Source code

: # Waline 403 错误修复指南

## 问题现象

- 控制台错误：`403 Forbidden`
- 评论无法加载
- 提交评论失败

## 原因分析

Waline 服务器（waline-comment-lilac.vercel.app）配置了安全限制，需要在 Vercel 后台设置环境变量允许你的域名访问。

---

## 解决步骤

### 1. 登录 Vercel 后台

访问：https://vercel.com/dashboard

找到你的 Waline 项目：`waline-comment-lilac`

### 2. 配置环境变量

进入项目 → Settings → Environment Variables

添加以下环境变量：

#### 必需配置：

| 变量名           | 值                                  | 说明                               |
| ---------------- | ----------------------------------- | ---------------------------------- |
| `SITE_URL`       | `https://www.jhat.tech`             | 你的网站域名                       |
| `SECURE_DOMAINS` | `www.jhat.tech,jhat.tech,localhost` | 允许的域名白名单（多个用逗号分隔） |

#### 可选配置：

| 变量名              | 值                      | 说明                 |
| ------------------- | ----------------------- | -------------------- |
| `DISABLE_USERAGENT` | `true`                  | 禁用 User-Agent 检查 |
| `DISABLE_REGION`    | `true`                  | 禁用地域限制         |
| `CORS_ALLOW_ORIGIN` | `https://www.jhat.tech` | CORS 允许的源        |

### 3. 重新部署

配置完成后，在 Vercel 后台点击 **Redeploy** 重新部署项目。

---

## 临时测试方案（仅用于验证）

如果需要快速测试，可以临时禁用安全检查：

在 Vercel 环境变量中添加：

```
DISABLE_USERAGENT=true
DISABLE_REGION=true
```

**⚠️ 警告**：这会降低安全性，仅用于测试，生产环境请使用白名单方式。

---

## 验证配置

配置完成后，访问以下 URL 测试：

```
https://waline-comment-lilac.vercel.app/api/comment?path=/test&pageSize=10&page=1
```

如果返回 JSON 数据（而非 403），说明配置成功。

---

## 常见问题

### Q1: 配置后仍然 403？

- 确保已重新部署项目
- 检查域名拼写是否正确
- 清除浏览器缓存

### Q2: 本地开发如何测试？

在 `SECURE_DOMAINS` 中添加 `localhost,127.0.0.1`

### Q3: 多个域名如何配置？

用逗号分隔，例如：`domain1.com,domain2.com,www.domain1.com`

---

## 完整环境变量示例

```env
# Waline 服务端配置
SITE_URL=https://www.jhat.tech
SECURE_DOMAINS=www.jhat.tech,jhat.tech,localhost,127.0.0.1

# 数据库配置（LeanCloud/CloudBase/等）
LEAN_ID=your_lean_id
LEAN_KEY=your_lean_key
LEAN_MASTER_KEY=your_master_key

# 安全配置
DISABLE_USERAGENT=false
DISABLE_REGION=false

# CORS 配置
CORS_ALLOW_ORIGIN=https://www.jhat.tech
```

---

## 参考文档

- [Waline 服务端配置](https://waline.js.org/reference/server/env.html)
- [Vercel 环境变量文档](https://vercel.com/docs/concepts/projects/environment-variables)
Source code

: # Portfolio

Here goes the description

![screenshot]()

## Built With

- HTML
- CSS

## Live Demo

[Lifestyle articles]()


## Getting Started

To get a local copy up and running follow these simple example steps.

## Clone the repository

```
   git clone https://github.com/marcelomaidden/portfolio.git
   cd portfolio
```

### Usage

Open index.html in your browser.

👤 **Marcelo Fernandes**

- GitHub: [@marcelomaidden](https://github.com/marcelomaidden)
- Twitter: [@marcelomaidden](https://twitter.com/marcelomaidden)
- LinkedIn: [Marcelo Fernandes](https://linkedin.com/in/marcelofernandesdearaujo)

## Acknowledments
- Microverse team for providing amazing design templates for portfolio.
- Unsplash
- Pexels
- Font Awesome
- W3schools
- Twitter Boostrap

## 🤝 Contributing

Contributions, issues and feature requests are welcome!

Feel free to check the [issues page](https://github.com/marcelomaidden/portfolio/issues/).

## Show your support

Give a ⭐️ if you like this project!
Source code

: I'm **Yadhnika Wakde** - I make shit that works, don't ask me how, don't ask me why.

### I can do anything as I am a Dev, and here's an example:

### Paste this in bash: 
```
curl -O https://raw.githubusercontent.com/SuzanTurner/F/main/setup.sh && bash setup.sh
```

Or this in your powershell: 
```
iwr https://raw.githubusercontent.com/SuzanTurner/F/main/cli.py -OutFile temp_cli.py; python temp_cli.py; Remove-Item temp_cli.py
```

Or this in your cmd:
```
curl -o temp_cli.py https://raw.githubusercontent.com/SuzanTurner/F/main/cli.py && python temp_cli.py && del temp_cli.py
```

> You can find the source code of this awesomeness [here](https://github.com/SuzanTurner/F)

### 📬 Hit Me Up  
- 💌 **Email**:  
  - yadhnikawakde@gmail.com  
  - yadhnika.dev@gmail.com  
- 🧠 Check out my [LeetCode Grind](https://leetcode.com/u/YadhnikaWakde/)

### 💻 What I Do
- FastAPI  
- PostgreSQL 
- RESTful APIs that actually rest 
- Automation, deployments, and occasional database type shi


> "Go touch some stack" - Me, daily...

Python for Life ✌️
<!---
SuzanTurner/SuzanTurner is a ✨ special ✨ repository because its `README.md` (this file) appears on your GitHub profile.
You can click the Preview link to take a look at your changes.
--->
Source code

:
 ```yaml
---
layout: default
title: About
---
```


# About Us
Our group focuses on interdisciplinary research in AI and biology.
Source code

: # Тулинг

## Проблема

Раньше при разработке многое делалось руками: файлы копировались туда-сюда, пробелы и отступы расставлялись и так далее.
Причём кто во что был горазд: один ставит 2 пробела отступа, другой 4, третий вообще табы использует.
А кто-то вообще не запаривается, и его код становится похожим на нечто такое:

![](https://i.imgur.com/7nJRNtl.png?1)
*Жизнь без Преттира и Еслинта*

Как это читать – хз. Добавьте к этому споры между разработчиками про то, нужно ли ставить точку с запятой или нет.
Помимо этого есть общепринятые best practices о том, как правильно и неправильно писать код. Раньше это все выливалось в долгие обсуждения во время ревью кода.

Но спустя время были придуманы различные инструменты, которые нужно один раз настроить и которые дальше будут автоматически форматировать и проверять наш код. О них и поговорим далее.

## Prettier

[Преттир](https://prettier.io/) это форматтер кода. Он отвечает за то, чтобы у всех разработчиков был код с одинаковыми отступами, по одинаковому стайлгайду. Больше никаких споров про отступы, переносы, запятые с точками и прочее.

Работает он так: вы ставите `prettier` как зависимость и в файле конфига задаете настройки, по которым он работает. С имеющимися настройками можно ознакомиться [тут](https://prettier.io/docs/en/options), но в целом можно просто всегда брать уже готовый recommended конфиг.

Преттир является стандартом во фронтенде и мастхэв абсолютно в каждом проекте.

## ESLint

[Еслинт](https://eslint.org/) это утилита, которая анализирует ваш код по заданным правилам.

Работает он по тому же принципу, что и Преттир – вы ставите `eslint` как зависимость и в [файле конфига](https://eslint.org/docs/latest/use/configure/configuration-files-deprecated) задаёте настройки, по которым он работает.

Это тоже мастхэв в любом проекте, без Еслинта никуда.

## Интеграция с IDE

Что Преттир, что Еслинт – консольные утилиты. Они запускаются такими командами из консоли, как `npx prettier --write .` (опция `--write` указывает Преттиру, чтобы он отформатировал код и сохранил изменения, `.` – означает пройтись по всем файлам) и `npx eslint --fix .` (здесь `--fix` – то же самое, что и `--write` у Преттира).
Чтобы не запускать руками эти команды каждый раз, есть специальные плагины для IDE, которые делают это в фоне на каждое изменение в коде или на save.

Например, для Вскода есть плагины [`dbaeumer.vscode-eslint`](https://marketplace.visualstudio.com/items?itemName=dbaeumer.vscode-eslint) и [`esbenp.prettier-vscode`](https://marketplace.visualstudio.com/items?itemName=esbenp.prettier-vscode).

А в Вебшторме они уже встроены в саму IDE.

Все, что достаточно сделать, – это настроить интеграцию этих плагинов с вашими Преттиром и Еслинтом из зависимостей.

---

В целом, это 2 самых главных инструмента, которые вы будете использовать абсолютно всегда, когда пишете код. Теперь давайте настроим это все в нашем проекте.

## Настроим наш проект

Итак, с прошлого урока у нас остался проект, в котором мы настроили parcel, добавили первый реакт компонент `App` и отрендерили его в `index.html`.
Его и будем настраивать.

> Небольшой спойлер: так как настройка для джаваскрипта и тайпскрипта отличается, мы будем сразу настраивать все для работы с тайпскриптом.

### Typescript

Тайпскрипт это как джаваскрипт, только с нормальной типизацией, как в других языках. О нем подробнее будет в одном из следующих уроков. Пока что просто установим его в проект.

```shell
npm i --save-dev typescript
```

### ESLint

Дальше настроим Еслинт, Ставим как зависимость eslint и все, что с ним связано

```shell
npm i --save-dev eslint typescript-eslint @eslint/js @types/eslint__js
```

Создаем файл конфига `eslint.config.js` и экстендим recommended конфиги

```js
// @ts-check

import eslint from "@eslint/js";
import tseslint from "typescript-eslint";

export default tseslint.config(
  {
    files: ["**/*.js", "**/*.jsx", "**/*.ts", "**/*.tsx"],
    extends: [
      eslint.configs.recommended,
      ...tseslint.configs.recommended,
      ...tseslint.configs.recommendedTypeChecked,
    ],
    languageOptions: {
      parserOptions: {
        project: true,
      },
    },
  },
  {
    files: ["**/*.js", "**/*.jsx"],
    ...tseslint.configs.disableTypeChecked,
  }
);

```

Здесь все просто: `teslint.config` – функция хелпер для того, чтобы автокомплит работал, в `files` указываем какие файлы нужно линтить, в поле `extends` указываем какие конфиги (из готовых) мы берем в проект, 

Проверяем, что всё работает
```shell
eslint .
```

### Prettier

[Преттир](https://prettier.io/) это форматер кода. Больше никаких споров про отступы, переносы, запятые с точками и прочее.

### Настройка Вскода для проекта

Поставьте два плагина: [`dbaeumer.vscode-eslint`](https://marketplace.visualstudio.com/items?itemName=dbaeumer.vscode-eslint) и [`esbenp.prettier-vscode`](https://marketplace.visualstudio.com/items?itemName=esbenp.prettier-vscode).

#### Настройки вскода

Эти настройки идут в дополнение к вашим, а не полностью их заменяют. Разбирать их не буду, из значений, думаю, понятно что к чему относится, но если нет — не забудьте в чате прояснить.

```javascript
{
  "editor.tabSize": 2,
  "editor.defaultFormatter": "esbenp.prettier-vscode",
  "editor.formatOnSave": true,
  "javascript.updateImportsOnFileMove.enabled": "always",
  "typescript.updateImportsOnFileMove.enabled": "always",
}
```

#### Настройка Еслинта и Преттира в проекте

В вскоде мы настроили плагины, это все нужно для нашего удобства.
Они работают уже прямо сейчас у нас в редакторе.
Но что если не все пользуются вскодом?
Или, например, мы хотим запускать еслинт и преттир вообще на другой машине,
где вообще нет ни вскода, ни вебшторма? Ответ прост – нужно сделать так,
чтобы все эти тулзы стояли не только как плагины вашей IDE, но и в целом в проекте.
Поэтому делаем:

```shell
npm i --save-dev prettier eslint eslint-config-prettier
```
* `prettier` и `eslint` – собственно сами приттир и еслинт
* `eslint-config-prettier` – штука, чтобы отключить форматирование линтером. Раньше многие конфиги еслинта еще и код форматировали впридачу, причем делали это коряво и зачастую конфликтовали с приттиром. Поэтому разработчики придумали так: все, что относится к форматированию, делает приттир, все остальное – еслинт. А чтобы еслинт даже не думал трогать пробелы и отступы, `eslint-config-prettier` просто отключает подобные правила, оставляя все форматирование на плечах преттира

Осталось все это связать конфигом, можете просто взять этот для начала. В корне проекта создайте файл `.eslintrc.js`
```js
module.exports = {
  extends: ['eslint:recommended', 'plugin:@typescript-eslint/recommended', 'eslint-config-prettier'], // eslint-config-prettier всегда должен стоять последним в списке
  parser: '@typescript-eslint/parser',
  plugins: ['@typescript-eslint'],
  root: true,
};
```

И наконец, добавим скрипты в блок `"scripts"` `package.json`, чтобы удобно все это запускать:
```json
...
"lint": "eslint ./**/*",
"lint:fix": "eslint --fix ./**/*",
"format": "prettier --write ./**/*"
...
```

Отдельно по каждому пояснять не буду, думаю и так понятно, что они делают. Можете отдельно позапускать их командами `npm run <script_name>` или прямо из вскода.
|---|
Copy out, word for word, the part of the entries above that begins at the line with "[Преттир](https://prettier.io/) это форматер" and ends at the line with "где вообще нет", including both.

[Преттир](https://prettier.io/) это форматер кода. Больше никаких споров про отступы, переносы, запятые с точками и прочее.

### Настройка Вскода для проекта

Поставьте два плагина: [`dbaeumer.vscode-eslint`](https://marketplace.visualstudio.com/items?itemName=dbaeumer.vscode-eslint) и [`esbenp.prettier-vscode`](https://marketplace.visualstudio.com/items?itemName=esbenp.prettier-vscode).

#### Настройки вскода

Эти настройки идут в дополнение к вашим, а не полностью их заменяют. Разбирать их не буду, из значений, думаю, понятно что к чему относится, но если нет — не забудьте в чате прояснить.

```javascript
{
  "editor.tabSize": 2,
  "editor.defaultFormatter": "esbenp.prettier-vscode",
  "editor.formatOnSave": true,
  "javascript.updateImportsOnFileMove.enabled": "always",
  "typescript.updateImportsOnFileMove.enabled": "always",
}
```

#### Настройка Еслинта и Преттира в проекте

В вскоде мы настроили плагины, это все нужно для нашего удобства.
Они работают уже прямо сейчас у нас в редакторе.
Но что если не все пользуются вскодом?
Или, например, мы хотим запускать еслинт и преттир вообще на другой машине,
где вообще нет ни вскода, ни вебшторма? Ответ прост – нужно сделать так,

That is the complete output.